Sonia Guajajara, APIB leader who in October became only the third indigenous person ever elected to Congress, said a working group in Lula transition team will present a proposal for the ministry next week, but she does not expect any announcement until after the day he takes office on Jan. 1.
The ministry was important for the historical recognition Brazil's 900,000 indigenous people and for the reparation for their mistreatment and loss of land rights, she told Reuters.
Under far-right President Jair Bolsonaro, whom Lula defeated narrowly on Oct. 30, violence has increased against indigenous communities who lands have been increasingly invaded by illegal gold miners, loggers and cattle ranchers.
"The recognition of land claims that have been paralyzed under Bolsonaro must be restarted and urgent action is needed to protect indigenous people, as well as environmentalists and defenders of our rights who are at risk," Guajajara said.
Bolsonaro eased environmental enforcement and backed legislation to allow commercial agriculture and mining in the Amazon, and even on protected indigenous reservation land, measures that the APIB is now seeking to revert.
Guajajara said violence by organized crime had surged in frontier areas, such as the Javari Valley bordering Peru where British journalist Don Phillips and Bruno Pereira, an expert in isolated tribes, were murdered by illegal fishermen in June.
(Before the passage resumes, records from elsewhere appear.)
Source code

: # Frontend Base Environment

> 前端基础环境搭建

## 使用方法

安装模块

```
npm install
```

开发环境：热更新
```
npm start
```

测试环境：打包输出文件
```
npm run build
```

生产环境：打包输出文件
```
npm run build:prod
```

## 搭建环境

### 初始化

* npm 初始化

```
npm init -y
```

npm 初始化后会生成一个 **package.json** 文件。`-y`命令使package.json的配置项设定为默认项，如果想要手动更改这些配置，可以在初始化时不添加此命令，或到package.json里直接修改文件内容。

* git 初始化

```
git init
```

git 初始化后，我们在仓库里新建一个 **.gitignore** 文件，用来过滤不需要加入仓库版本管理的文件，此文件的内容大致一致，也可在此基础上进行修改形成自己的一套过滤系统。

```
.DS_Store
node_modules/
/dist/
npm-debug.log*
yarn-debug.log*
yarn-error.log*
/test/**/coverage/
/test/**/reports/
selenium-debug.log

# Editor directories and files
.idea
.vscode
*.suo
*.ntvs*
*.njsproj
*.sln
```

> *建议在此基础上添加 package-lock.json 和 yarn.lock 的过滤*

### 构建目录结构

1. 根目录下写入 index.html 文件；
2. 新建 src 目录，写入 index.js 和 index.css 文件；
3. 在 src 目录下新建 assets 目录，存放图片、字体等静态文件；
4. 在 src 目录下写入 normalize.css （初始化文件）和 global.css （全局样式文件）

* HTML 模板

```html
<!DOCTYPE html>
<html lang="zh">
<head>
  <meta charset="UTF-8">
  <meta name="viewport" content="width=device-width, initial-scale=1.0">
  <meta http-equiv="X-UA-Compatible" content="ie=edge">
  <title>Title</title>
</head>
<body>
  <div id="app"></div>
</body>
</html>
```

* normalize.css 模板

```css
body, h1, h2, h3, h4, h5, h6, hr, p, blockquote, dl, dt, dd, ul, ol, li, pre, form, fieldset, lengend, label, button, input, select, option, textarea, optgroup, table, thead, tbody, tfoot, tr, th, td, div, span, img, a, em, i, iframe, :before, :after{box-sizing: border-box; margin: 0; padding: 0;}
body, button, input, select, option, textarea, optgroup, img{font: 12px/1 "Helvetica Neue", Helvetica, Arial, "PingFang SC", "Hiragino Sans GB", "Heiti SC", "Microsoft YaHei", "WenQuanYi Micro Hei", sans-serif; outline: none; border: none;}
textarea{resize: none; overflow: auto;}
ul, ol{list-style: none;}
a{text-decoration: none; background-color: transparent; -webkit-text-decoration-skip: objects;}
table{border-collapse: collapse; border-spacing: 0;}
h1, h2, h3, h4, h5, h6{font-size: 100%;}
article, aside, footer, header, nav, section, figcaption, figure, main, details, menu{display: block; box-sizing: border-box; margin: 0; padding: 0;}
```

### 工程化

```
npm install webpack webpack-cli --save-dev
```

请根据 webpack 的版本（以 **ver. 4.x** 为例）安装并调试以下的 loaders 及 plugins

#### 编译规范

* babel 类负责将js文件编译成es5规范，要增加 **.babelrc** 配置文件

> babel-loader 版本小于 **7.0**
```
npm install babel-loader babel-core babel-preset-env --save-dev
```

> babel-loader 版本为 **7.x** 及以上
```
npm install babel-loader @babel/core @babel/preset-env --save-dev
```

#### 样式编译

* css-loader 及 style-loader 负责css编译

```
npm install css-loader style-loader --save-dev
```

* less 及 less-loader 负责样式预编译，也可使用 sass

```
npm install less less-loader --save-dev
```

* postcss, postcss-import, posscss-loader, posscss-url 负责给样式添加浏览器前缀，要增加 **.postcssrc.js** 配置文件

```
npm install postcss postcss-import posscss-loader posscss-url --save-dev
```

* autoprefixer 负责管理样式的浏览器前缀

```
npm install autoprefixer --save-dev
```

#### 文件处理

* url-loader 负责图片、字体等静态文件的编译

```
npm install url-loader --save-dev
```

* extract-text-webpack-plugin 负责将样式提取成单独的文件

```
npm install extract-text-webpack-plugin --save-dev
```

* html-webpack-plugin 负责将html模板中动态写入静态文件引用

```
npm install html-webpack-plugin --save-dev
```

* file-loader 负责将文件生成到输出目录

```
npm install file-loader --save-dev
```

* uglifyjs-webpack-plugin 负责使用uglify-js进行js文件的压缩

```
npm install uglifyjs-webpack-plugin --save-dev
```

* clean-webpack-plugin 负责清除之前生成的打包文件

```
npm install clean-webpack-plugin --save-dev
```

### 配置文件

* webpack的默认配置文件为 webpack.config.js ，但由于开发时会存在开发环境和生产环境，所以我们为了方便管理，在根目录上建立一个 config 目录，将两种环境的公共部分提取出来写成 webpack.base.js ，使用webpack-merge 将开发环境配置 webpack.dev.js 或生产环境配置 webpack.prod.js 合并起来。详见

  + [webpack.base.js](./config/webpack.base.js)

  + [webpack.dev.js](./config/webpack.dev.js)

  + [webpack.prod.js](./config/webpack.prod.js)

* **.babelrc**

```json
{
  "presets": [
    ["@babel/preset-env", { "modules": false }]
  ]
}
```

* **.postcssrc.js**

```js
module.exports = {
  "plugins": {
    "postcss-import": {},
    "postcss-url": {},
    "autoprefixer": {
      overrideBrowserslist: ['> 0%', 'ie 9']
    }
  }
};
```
Indigenous experts said the creation of a secretariat directly under the wing of the presidency would be faster to set up and cost less, while being able to interact with several ministries at the same time.
"It's a better idea," said Marcio Santilli, head of the Socio-Environmental Institute, an NGO that defends indigenous people's rights.
A main indigenous demand is to revamp the government's Indigenous Affairs Agency Funai, which has been run by a policeman appointed by Bolsonaro and seen by the people it is meant to protect as a tool of the farm sector's land interests.